[Collected data]

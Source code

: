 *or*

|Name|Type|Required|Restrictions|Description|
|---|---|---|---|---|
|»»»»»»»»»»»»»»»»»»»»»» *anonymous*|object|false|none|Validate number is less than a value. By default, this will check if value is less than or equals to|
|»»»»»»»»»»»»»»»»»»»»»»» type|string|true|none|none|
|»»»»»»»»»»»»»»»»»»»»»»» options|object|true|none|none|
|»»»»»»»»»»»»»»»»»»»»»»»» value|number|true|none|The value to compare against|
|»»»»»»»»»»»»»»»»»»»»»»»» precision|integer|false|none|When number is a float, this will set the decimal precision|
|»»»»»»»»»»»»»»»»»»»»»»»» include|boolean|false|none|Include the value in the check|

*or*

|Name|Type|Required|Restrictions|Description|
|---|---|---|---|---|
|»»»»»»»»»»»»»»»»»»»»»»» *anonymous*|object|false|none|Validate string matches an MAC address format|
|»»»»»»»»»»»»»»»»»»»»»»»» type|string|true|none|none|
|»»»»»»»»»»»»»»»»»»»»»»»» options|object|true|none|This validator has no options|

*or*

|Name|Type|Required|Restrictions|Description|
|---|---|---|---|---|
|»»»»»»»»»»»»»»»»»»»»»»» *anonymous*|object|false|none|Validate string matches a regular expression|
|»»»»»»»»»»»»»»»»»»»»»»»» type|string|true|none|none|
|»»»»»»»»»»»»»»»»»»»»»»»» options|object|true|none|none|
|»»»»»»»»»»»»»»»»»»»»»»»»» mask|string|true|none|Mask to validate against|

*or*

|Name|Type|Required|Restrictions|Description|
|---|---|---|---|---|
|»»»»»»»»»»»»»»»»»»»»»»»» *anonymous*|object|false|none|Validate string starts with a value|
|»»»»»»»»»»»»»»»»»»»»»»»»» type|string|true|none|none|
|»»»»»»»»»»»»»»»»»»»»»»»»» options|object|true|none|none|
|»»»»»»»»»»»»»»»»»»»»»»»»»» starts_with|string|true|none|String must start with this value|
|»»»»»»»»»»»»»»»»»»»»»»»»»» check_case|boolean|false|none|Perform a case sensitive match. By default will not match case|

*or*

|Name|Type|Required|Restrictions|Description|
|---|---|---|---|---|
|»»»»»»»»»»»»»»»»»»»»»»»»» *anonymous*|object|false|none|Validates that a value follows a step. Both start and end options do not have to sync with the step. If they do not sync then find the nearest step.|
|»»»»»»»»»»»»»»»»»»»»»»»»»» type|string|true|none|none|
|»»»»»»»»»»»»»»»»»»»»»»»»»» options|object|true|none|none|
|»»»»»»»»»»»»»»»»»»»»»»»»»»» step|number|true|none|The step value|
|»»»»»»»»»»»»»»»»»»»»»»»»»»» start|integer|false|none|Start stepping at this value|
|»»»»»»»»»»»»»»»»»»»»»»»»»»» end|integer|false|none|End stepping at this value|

--

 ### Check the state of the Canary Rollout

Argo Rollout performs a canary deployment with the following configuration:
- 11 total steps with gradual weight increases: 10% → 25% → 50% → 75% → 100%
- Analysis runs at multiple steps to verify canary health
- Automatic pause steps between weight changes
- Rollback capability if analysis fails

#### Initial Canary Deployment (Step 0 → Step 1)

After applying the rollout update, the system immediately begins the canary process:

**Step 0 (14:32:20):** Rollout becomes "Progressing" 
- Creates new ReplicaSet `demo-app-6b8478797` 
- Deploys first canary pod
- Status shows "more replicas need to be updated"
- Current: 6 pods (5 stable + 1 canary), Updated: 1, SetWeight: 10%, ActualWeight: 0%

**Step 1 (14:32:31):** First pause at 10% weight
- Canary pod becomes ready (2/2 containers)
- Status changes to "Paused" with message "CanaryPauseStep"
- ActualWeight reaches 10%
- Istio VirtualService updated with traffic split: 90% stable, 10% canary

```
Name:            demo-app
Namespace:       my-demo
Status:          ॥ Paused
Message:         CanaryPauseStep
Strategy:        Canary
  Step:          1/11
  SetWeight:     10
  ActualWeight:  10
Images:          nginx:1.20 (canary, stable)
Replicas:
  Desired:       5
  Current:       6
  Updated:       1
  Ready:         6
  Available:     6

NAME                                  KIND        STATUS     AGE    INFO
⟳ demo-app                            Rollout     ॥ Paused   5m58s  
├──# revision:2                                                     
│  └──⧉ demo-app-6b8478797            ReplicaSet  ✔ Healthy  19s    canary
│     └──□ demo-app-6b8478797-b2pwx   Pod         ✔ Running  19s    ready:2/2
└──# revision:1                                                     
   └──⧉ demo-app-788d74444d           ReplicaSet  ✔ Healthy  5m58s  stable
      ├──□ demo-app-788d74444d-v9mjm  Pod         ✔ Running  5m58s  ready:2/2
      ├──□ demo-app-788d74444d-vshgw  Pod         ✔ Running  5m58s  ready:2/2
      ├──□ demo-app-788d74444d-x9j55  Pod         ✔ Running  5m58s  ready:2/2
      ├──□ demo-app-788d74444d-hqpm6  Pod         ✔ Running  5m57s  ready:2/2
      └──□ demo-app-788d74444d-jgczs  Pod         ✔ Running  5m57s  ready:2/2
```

YOUR TASK:
Check every line of the records above for the string "Healthy". Copy those that hold it.

PROBLEM SOLUTION:
│  └──⧉ demo-app-6b8478797            ReplicaSet  ✔ Healthy  19s    canary
   └──⧉ demo-app-788d74444d           ReplicaSet  ✔ Healthy  5m58s  stable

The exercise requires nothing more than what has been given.